To be sure, in other areas of the law, the specific intent to inflict emotional harm enjoys no protection. But with respect to speech concerning public figures, penalizing the intent to inflict emotional harm, without also requiring that the speech that inflicts that harm to be false, would subject political cartoonists and other satirists to large damage awards. “The appeal of the political cartoon or caricature is often based on exploitation of unfortunate physical traits or politically embarrassing events – an exploitation often calculated to injure the feelings of the subject of the portrayal”. This was certainly true of the cartoons of Thomas Nast, who skewered Boss Tweed in the pages of Harper’s Weekly. From a historical perspective, political discourse would have been considerably poorer without such cartoons.

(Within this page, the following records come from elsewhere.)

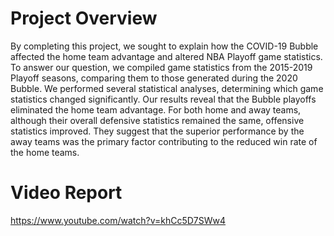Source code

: # Project Overview

By completing this project, we sought to explain how the COVID-19 Bubble affected the home team advantage and altered NBA Playoff game statistics. To answer our question, we compiled game statistics from the 2015-2019 Playoff seasons, comparing them to those generated during the 2020 Bubble. We performed several statistical analyses, determining which game statistics changed significantly. Our results reveal that the Bubble playoffs eliminated the home team advantage. For both home and away teams, although their overall defensive statistics remained the same, offensive statistics improved. They suggest that the superior performance by the away teams was the primary factor contributing to the reduced win rate of the home teams.

# Video Report

https://www.youtube.com/watch?v=khCc5D7SWw4
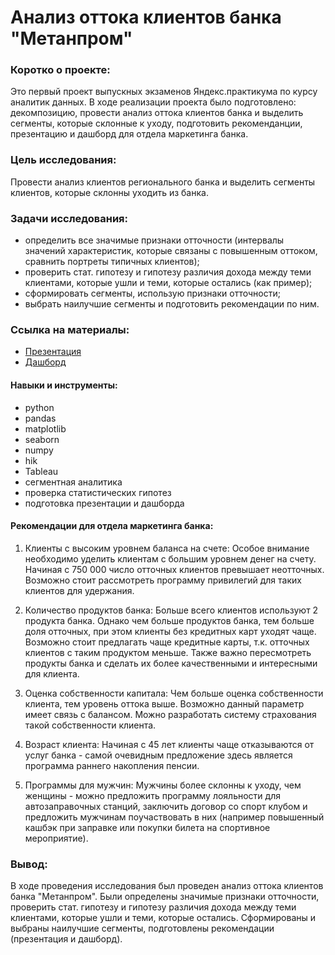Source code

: # Анализ оттока клиентов банка "Метанпром"

### Коротко о проекте:
Это первый проект выпускных экзаменов Яндекс.практикума по курсу аналитик данных. В ходе реализации проекта было подготовлено: декомпозицию, провести анализ оттока клиентов банка и выделить сегменты, которые склонные к уходу, подготовить рекоменданции, презентацию и дашборд для отдела маркетинга банка.

### Цель исследования:
Провести анализ клиентов регионального банка и выделить сегменты клиентов, которые склонны уходить из банка.

### Задачи исследования:
- определить все значимые признаки отточности (интервалы значений характеристик, которые связаны с повышенным оттоком, сравнить портреты типичных клиентов);
- проверить стат. гипотезу и гипотезу различия дохода между теми клиентами, которые ушли и теми, которые остались (как пример);
- сформировать сегменты, использую признаки отточности;
- выбрать наилучшие сегменты и подготовить рекомендации по ним.

### Ссылка на материалы: 
- [Презентация](https://disk.yandex.ru/i/0cPJfk7Hwp9sKg)
- [Дашборд](https://public.tableau.com/app/profile/anton8215/viz/Dashbord_metabank_SAN/Churn_bankSAN?publish=yes)

#### Навыки и инструменты:

- python
- pandas
- matplotlib
- seaborn
- numpy
- hik
- Tableau
- сегментная аналитика
- проверка статистических гипотез
- подготовка презентации и дашборда


#### Рекомендации для отдела маркетинга банка:

1) Клиенты с высоким уровнем баланса на счете:
Особое внимание необходимо уделить клиентам с большим уровнем денег на счету. Начиная с 750 000 число отточных клиентов превышает неотточных. Возможно стоит рассмотреть программу привилегий для таких клиентов для удержания.

2) Количество продуктов банка:
Больше всего клиентов используют 2 продукта банка. Однако чем больше продуктов банка, тем больше доля отточных, при этом клиенты без кредитных карт уходят чаще. Возможно стоит предлагать чаще кредитные карты, т.к. отточных клиентов с таким продуктом меньше. Также важно пересмотреть продукты банка и сделать их более качественными и интересными для клиента.

3) Оценка собственности капитала:
Чем больше оценка собственности клиента, тем уровень оттока выше. Возможно данный параметр имеет связь с балансом. Можно разработать систему страхования такой собственности клиента.

4) Возраст клиента:
Начиная с 45 лет клиенты чаще отказываются от услуг банка - самой очевидным предложение здесь является программа раннего накопления пенсии.

5) Программы для мужчин:
Мужчины более склонны к уходу, чем женщины - можно предложить программу лояльности для автозаправочных станций, заключить договор со спорт клубом и предложить мужчинам поучаствовать в них (например повышенный кашбэк при заправке или покупки билета на спортивное мероприятие).

### Вывод:
В ходе проведения исследования был проведен анализ оттока клиентов банка "Метанпром". Были определены значимые признаки отточности, проверить стат. гипотезу и гипотезу различия дохода между теми клиентами, которые ушли и теми, которые остались. Сформированы и выбраны наилучшие сегменты, подготовлены рекомендации (презентация и дашборд).
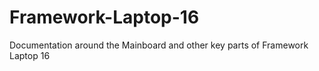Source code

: # Framework-Laptop-16
Documentation around the Mainboard and other key parts of Framework Laptop 16
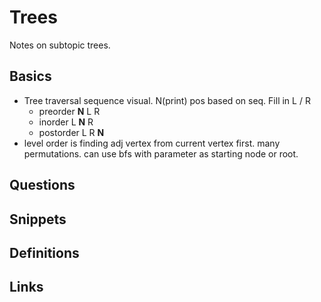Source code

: # Trees
Notes on subtopic trees.

## Basics
- Tree traversal sequence visual. N(print) pos based on seq. Fill in L / R
  + preorder  **N** L R
  + inorder   L **N** R
  + postorder L R **N**
- level order is finding adj vertex from current vertex first. many permutations. can use bfs with parameter as starting node or root.

## Questions
## Snippets
## Definitions
## Links
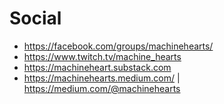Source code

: # Social
- https://facebook.com/groups/machinehearts/
- https://www.twitch.tv/machine_hearts
- https://machineheart.substack.com
- https://machinehearts.medium.com/ | https://medium.com/@machinehearts
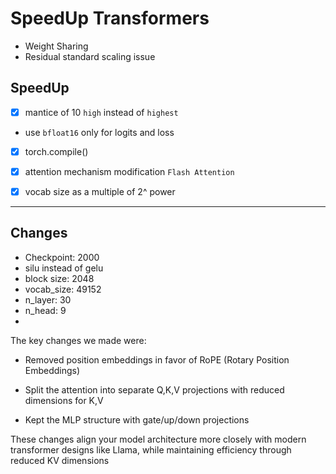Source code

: # SpeedUp Transformers

- Weight Sharing
- Residual standard scaling issue



## SpeedUp

- [x] mantice of 10 `high` instead of `highest`
- use `bfloat16` only for logits and loss
- [x] torch.compile()
- [x] attention mechanism modification `Flash Attention`
- [x] vocab size as a multiple of 2^ power



---



## Changes

- Checkpoint: 2000
- silu instead of gelu
- block size: 2048
- vocab_size: 49152
- n_layer: 30
- n_head: 9
- 





The key changes we made were:

- Removed position embeddings in favor of RoPE (Rotary Position Embeddings)

- Split the attention into separate Q,K,V projections with reduced dimensions for K,V

- Kept the MLP structure with gate/up/down projections

These changes align your model architecture more closely with modern transformer designs like Llama, while maintaining efficiency through reduced KV dimensions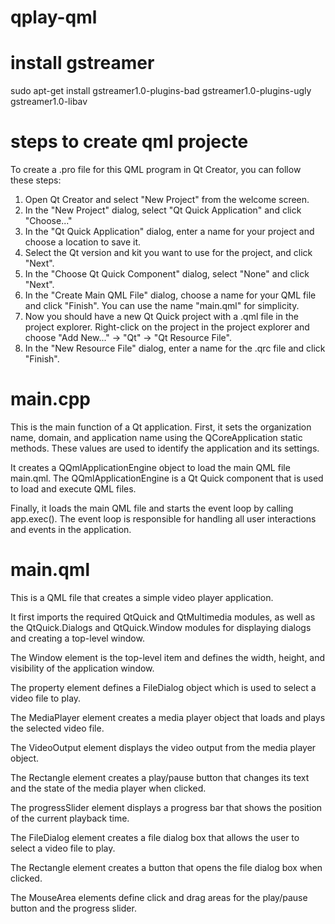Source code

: # qplay-qml

# install gstreamer
sudo apt-get install gstreamer1.0-plugins-bad gstreamer1.0-plugins-ugly gstreamer1.0-libav

# steps to create qml projecte
To create a .pro file for this QML program in Qt Creator, you can follow these steps:
1. Open Qt Creator and select "New Project" from the welcome screen.
2. In the "New Project" dialog, select "Qt Quick Application" and click "Choose..."
3. In the "Qt Quick Application" dialog, enter a name for your project and choose a location to save it.
4. Select the Qt version and kit you want to use for the project, and click "Next".
5. In the "Choose Qt Quick Component" dialog, select "None" and click "Next".
6. In the "Create Main QML File" dialog, choose a name for your QML file and click "Finish". You can use the name "main.qml" for simplicity.
7. Now you should have a new Qt Quick project with a .qml file in the project explorer. Right-click on the project in the project explorer and choose "Add New..." -> "Qt" -> "Qt Resource File".
8. In the "New Resource File" dialog, enter a name for the .qrc file and click "Finish".

# main.cpp
This is the main function of a Qt application.
First, it sets the organization name, domain, and application name using the QCoreApplication static methods. These values are used to identify the application and its settings.

It creates a QQmlApplicationEngine object to load the main QML file main.qml. The QQmlApplicationEngine is a Qt Quick component that is used to load and execute QML files.

Finally, it loads the main QML file and starts the event loop by calling app.exec(). The event loop is responsible for handling all user interactions and events in the application.

# main.qml
This is a QML file that creates a simple video player application.

It first imports the required QtQuick and QtMultimedia modules, as well as the QtQuick.Dialogs and QtQuick.Window modules for displaying dialogs and creating a top-level window.

The Window element is the top-level item and defines the width, height, and visibility of the application window.

The property element defines a FileDialog object which is used to select a video file to play.

The MediaPlayer element creates a media player object that loads and plays the selected video file.

The VideoOutput element displays the video output from the media player object.

The Rectangle element creates a play/pause button that changes its text and the state of the media player when clicked.

The progressSlider element displays a progress bar that shows the position of the current playback time.

The FileDialog element creates a file dialog box that allows the user to select a video file to play.

The Rectangle element creates a button that opens the file dialog box when clicked.

The MouseArea elements define click and drag areas for the play/pause button and the progress slider.
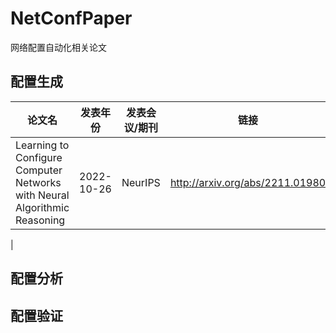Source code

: # NetConfPaper
网络配置自动化相关论文
## 配置生成
| 论文名 | 发表年份 | 发表会议/期刊 | 链接 | 笔记链接 |
|-------|-------|-------|-------|-------|
| Learning to Configure Computer Networks with Neural Algorithmic Reasoning | 2022-10-26 | NeurIPS |http://arxiv.org/abs/2211.01980 |[note](paperNotes/neural_algorithmic_conf_synthesizer.md) |
| 

## 配置分析
## 配置验证
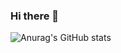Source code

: ### Hi there 👋

![Anurag's GitHub stats](https://github-readme-stats.vercel.app/api?username=waleedahmad&show_icons=true&theme=radical&count_private=true)

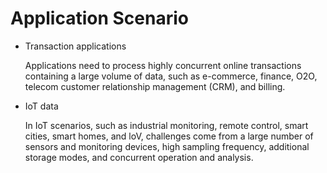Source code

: # Application Scenario<a name="EN-US_CONCEPT_0289895650"></a>

-   Transaction applications

    Applications need to process highly concurrent online transactions containing a large volume of data, such as e-commerce, finance, O2O, telecom customer relationship management \(CRM\), and billing.

-   IoT data

    In IoT scenarios, such as industrial monitoring, remote control, smart cities, smart homes, and loV, challenges come from a large number of sensors and monitoring devices, high sampling frequency, additional storage modes, and concurrent operation and analysis.
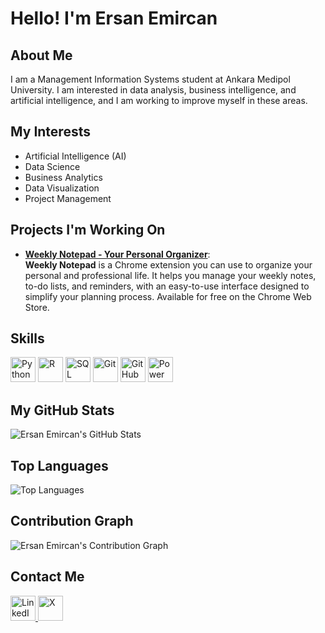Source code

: # Hello! I'm Ersan Emircan

## About Me
I am a Management Information Systems student at Ankara Medipol University. I am interested in data analysis, business intelligence, and artificial intelligence, and I am working to improve myself in these areas.

## My Interests
- Artificial Intelligence (AI)
- Data Science
- Business Analytics
- Data Visualization
- Project Management

## Projects I'm Working On
- **[Weekly Notepad - Your Personal Organizer](https://chromewebstore.google.com/detail/Weekly%20Notepad%20-%20Your%20Personal%20Organizer/amjlkabkndodobbpigfahkmapmbdkdih?hl=tr&utm_source=ext_sidebar)**:  
  **Weekly Notepad** is a Chrome extension you can use to organize your personal and professional life. It helps you manage your weekly notes, to-do lists, and reminders, with an easy-to-use interface designed to simplify your planning process. Available for free on the Chrome Web Store.

## Skills

<img src="https://cdn.jsdelivr.net/gh/devicons/devicon/icons/python/python-original.svg" alt="Python" width="40" height="40"/>
<img src="https://cdn.jsdelivr.net/gh/devicons/devicon/icons/r/r-original.svg" alt="R" width="40" height="40"/>
<img src="https://upload.wikimedia.org/wikipedia/commons/8/87/Sql_data_base_with_logo.png" alt="SQL Server" width="40" height="40"/>
<img src="https://cdn.jsdelivr.net/gh/devicons/devicon/icons/git/git-original.svg" alt="Git" width="40" height="40"/>
<img src="https://cdn.jsdelivr.net/gh/devicons/devicon/icons/github/github-original.svg" alt="GitHub" width="40" height="40"/>
<img src="https://upload.wikimedia.org/wikipedia/commons/thumb/c/cf/New_Power_BI_Logo.svg/640px-New_Power_BI_Logo.svg.png" alt="Power BI" width="40" height="40"/>

## My GitHub Stats

![Ersan Emircan's GitHub Stats](https://github-readme-stats.vercel.app/api?username=ErsanEmircanKula&show_icons=true&theme=radical)

## Top Languages

![Top Languages](https://github-readme-stats.vercel.app/api/top-langs/?username=ErsanEmircanKula&layout=compact&theme=radical)

## Contribution Graph

![Ersan Emircan's Contribution Graph](https://activity-graph.herokuapp.com/graph?username=ErsanEmircanKula&theme=dracula)

## Contact Me

<a href="https://www.linkedin.com/in/emircankula/" target="_blank">
  <img src="https://cdn.jsdelivr.net/gh/devicons/devicon/icons/linkedin/linkedin-original.svg" alt="LinkedIn" width="40" height="40"/>
</a>
<a href="https://x.com/emorcan06" target="_blank">
  <img src="https://upload.wikimedia.org/wikipedia/commons/thumb/2/2d/Twitter_X.png" alt="X" width="40" height="40"/>
</a>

Even if Nast’s cartoons were not particularly offensive, Falwell argued that the Hustler parody advertisement in this case was so “outrageous” as to take it outside the scope of First Amendment protection. But “outrageous” is an inherently subjective term, susceptible to the personal taste of the jury empaneled to decide a case. Such a standard “runs afoul of our longstanding refusal to allow damages to be awarded because the speech in question may have an adverse emotional impact on the audience”. So long as the speech at issue is not “obscene” and thus not subject to First Amendment protection, it should be subject to the actual-malice standard when it concerns public figures.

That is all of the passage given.